(PROBLEM TO WORK ON) When you come to the line with "corresponding carrier sets, maps, category, admissibility", begin repeating; continue exactly through the final line of the records and include nothing from before.

Extracted records:
----
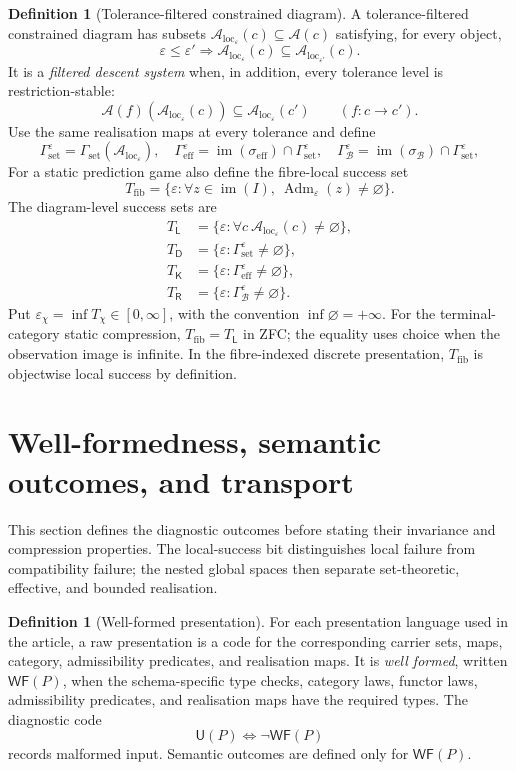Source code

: \documentclass[11pt]{article}
\theoremstyle{plain}
\theoremstyle{definition}
\newtheorem{definition}[theorem]{Definition}
\theoremstyle{remark}
\newcommand{\im}{\operatorname{im}}
\newcommand{\Adm}{\operatorname{Adm}}
\newcommand{\LocalAdm}{\mathcal{A}_{\mathrm{loc}}}
\newcommand{\eps}{\varepsilon}
\begin{document}
\begin{definition}[Tolerance-filtered constrained diagram]\label{def:epsEC}
A tolerance-filtered constrained diagram has subsets
$\LocalAdm_\eps(c)\subseteq\mathcal A(c)$ satisfying, for every object,
\[
\eps\le\eps'
\Longrightarrow
\LocalAdm_\eps(c)\subseteq\LocalAdm_{\eps'}(c).
\]
It is a \emph{filtered descent system} when, in addition, every tolerance level
is restriction-stable:
\[
\mathcal A(f)(\LocalAdm_\eps(c))
\subseteq\LocalAdm_\eps(c')
\qquad(f:c\to c').
\]
Use the same realisation maps at every tolerance and define
\[
\Gamma_{\mathrm{set}}^\eps
=\Gamma_{\mathrm{set}}(\LocalAdm_\eps),\quad
\Gamma_{\mathrm{eff}}^\eps
=\im(\sigma_{\mathrm{eff}})\cap\Gamma_{\mathrm{set}}^\eps,
\quad
\Gamma_{\mathcal B}^\eps
=\im(\sigma_{\mathcal B})\cap\Gamma_{\mathrm{set}}^\eps,
\]
For a static prediction game also define the fibre-local success set
\[
T_{\mathrm{fib}}
=\{\eps:\forall z\in\im(I),\ \Adm_\eps(z)\ne\varnothing\}.
\]
The diagram-level success sets are
\begin{align*}
T_{\mathsf L}&=\{\eps:\forall c\ \LocalAdm_\eps(c)\ne\varnothing\},\\
T_{\mathsf D}&=\{\eps:\Gamma_{\mathrm{set}}^\eps\ne\varnothing\},\\
T_{\mathsf K}&=\{\eps:\Gamma_{\mathrm{eff}}^\eps\ne\varnothing\},\\
T_{\mathsf R}&=\{\eps:\Gamma_{\mathcal B}^\eps\ne\varnothing\}.
\end{align*}
Put $\eps_\chi=\inf T_\chi\in[0,\infty]$, with the convention
$\inf\varnothing=+\infty$.
For the terminal-category static compression, $T_{\mathrm{fib}}=T_{\mathsf L}$ in ZFC;
the equality uses choice when the observation image is infinite. In the
fibre-indexed discrete presentation, $T_{\mathrm{fib}}$ is objectwise local
success by definition.
\end{definition}

\section{Well-formedness, semantic outcomes, and transport}\label{sec:ladder}

This section defines the diagnostic outcomes before stating their invariance and
compression properties. The local-success bit distinguishes local failure from
compatibility failure; the nested global spaces then separate set-theoretic,
effective, and bounded realisation.

\begin{definition}[Well-formed presentation]\label{def:levels}
For each presentation language used in the article, a raw presentation is a code for the
corresponding carrier sets, maps, category, admissibility predicates, and
realisation maps. It is \emph{well formed}, written $\mathsf{WF}(P)$, when the
schema-specific type checks, category laws, functor laws, admissibility
predicates, and realisation maps have the required types. The diagnostic code
\[
\mathsf U(P)\iff\neg\mathsf{WF}(P)
\]
records malformed input. Semantic outcomes are defined only for
$\mathsf{WF}(P)$.
\end{definition}
\end{document}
----
(WRITTEN SOLUTION)
corresponding carrier sets, maps, category, admissibility predicates, and
realisation maps. It is \emph{well formed}, written $\mathsf{WF}(P)$, when the
schema-specific type checks, category laws, functor laws, admissibility
predicates, and realisation maps have the required types. The diagnostic code
\[
\mathsf U(P)\iff\neg\mathsf{WF}(P)
\]
records malformed input. Semantic outcomes are defined only for
$\mathsf{WF}(P)$.
\end{definition}
\end{document}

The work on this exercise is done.